I've always loved READING blogs, but I've never tried actually WRITING one. However, this journey that I began back in about 2003 is kind of interesting and maybe inspiring to some. I also think it would be fun to share lots and lots of art - pieces, techniques, successes and failures. As a self-taught artist, I have learned it all on my own. a journey in itself.
I’m not sure who said, “Every beginning comes from an ending”, but the truth of that quote hit me squarely between the eyes in the early 2000’s. At that point in my life, in my 40’s, I had gone back to school, gotten a degree in music and was teaching in an elementary school. In my spare time, I sang in a quartet and directed a women’s chorus.

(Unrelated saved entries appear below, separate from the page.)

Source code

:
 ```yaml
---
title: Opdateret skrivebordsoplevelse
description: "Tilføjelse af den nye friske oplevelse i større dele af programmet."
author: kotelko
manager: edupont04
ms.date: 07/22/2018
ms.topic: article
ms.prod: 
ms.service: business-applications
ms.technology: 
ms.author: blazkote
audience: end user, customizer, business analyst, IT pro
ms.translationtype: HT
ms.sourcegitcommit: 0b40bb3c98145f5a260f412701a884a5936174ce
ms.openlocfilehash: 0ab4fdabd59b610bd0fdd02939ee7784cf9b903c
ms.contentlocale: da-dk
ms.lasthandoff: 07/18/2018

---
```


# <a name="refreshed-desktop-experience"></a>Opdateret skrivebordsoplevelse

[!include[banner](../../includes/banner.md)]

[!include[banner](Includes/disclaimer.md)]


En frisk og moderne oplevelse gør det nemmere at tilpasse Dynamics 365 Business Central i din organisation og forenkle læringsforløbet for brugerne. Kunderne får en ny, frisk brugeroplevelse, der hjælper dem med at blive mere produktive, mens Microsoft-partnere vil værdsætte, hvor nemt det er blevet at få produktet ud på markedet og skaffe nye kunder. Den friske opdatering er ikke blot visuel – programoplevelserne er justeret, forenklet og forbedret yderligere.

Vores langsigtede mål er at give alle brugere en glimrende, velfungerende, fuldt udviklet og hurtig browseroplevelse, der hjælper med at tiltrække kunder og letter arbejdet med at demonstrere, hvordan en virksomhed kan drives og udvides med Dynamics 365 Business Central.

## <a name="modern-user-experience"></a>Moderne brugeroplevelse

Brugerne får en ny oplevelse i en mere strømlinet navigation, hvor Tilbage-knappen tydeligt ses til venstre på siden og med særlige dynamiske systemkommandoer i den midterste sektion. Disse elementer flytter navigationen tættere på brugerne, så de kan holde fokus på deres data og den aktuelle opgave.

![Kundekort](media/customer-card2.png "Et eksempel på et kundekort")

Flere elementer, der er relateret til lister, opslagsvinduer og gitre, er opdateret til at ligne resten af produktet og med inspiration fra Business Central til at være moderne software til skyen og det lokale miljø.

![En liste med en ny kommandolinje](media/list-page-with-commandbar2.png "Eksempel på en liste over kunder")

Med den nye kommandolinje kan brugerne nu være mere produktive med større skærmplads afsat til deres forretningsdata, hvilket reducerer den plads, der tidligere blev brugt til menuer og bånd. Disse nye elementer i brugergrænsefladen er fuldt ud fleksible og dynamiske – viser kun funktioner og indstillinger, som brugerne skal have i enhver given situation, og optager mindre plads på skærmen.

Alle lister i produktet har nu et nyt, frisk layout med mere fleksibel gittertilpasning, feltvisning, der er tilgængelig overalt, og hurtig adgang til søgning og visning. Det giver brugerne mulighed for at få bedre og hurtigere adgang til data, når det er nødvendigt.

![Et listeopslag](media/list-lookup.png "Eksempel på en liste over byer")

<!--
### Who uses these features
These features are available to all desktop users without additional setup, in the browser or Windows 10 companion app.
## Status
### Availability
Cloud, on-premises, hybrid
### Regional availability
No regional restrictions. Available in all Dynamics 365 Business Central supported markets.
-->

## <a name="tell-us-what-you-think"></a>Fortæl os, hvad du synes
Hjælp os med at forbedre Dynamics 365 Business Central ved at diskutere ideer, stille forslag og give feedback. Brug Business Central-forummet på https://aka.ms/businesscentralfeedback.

Over time, it had become obvious that my hearing was ‘off’, but I was simply terrified to meet that issue head on, instead practicing avoidance and refusing to admit the truth. Finally, I couldn’t deny matters any further and visited an audiologist. After the usual tests, he put a piece of paper in front of his mouth and spoke to me. I stumbled and guessed and began to panic. What was he saying? My worst fears were realized when he pulled out earphones and asked me to put them on, using a mic to communicate with me.
What do you do when faced with the loss of your identity? What do you do when you find out the future you’d thought certain was now the past? I cried. I mourned. I continued to teach but left directing and eventually, almost all singing. On the positive side, after getting hearing aids, I heard sounds that I didn’t know existed – like typing on a computer keyboard. That makes a SOUND? Who knew? I struggled with depression and came to the conclusion that I could not live my life without passion. If I could not make music, what could I do?